The film opens in the early 90s with a very high James Brown pulling a gun on a group of real estate class trainees.    Brown owns the building and was very upset that one of the trainees used the bathrooms.     This awkward scene sets the tone for the rest of the film, which shows Brown as an arrogant bully who makes life rough for anyone who loves him.    In real life, Brown was jailed for the gun incident and for leading cops on a high speed chase while high on PCP. 

We follow Brown through his poor childhood in Georgia, where he was bounced around between his mother, father, and an aunt who ran a brothel.    He is jailed for stealing in this teens, but discovers a talent for singing and dancing that he uses when he is released to form a band.    Brown, however, isn't a lead singer for long.    He is signed to a record deal as a solo act, retaining only the loyalty of his friend Bobby (Ellis), who becomes Brown's right hand man, backup singer,  and occasional doormat.    When Bobby expresses a desire to become a solo act himself, Brown behaves like a scorned creep thus ending their friendship for a number of years.

Maybe the real James Brown was this way all the time and thus we are presented with a one-dimensional look at the "The Hardest Working Man in Show Business."    The performances are spot on.   Boseman supplies energy and his moves are certainly Brown-esque, so we can't blame him for acting as the material suggests he should.    Director Taylor made 2011's The Help, which was a look at racially-torn Mississippi during the early days of civil rights.    Get On Up is a biopic which doesn't cover much new ground.     We have seen Brown's story in countless other musical biopics.    I have sometimes criticized some biopics for not showing why the subject was so lauded in the first place.    Get On Up shows so many musical numbers that the film seems like it is just killing time.  

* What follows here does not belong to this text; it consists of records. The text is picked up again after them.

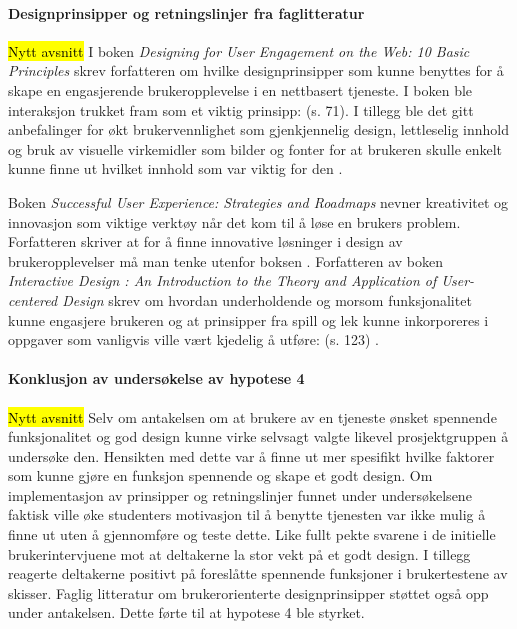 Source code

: \paragraph{Designprinsipper og retningslinjer fra faglitteratur}
\hl{Nytt avsnitt}
I boken {\em Designing for User Engagement on the Web: 10 Basic Principles} skrev forfatteren om hvilke designprinsipper som kunne benyttes for å skape en engasjerende brukeropplevelse i en nettbasert tjeneste. I boken ble interaksjon trukket fram som et viktig prinsipp:  (s. 71). I tillegg ble det gitt anbefalinger for økt brukervennlighet som gjenkjennelig design, lettleselig innhold og bruk av visuelle virkemidler som bilder og fonter for at brukeren skulle enkelt kunne finne ut hvilket innhold som var viktig for den \cite{ENGAGEMENT-WEB:17}. 

Boken {\em Successful User Experience: Strategies and Roadmaps} nevner kreativitet og innovasjon som viktige verktøy når det kom til å løse en brukers problem. Forfatteren skriver at for å finne innovative løsninger i design av brukeropplevelser må man tenke utenfor boksen \cite{SUCCESSFUL-UX:18}. Forfatteren av boken {\em Interactive Design : An Introduction to the Theory and Application of User-centered Design} skrev om hvordan underholdende og morsom funksjonalitet kunne engasjere brukeren og at prinsipper fra spill og lek kunne inkorporeres i oppgaver som vanligvis ville vært kjedelig å utføre:  (s. 123) \cite{INTERACTIVE-DESIGN:19}.

\paragraph{Konklusjon av undersøkelse av hypotese 4}
\hl{Nytt avsnitt}
Selv om antakelsen om at brukere av en tjeneste ønsket spennende funksjonalitet og god design kunne virke selvsagt valgte likevel prosjektgruppen å undersøke den. Hensikten med dette var å finne ut mer spesifikt hvilke faktorer som kunne gjøre en funksjon spennende og skape et godt design. Om implementasjon av prinsipper og retningslinjer funnet under undersøkelsene faktisk ville øke studenters motivasjon til å benytte tjenesten var ikke mulig å finne ut uten å gjennomføre og teste dette. Like fullt pekte svarene i de initielle brukerintervjuene mot at deltakerne la stor vekt på et godt design. I tillegg reagerte deltakerne positivt på foreslåtte spennende funksjoner i brukertestene av skisser. Faglig litteratur om brukerorienterte designprinsipper støttet også opp under antakelsen. Dette førte til at hypotese 4 ble styrket.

I use Behind the Candleabra, Steven Soderbergh's biopic of Liberace, as a counterpoint to this film.    It wasn't afraid to show Liberace as touching, tender, vicious, spiteful, and human.    He is presented three dimensionally.    Get On Up focuses on the vicious, spiteful stuff.    There is not one scene involving Brown's wife in which he is seen as anything but an abusive creep.    His son dies from a drug overdose, causing Brown to get high and lead the cops on the chase, but to my knowledge he has no scenes involving him interacting with this children.    They are around, like the wife, but hardly given anything to do.

We say some biopics show its subject "warts and all."    Get On Up is only interested in the warts part.    There is a good film to be made about "Mr. Please, Please, Please," but this isn't it.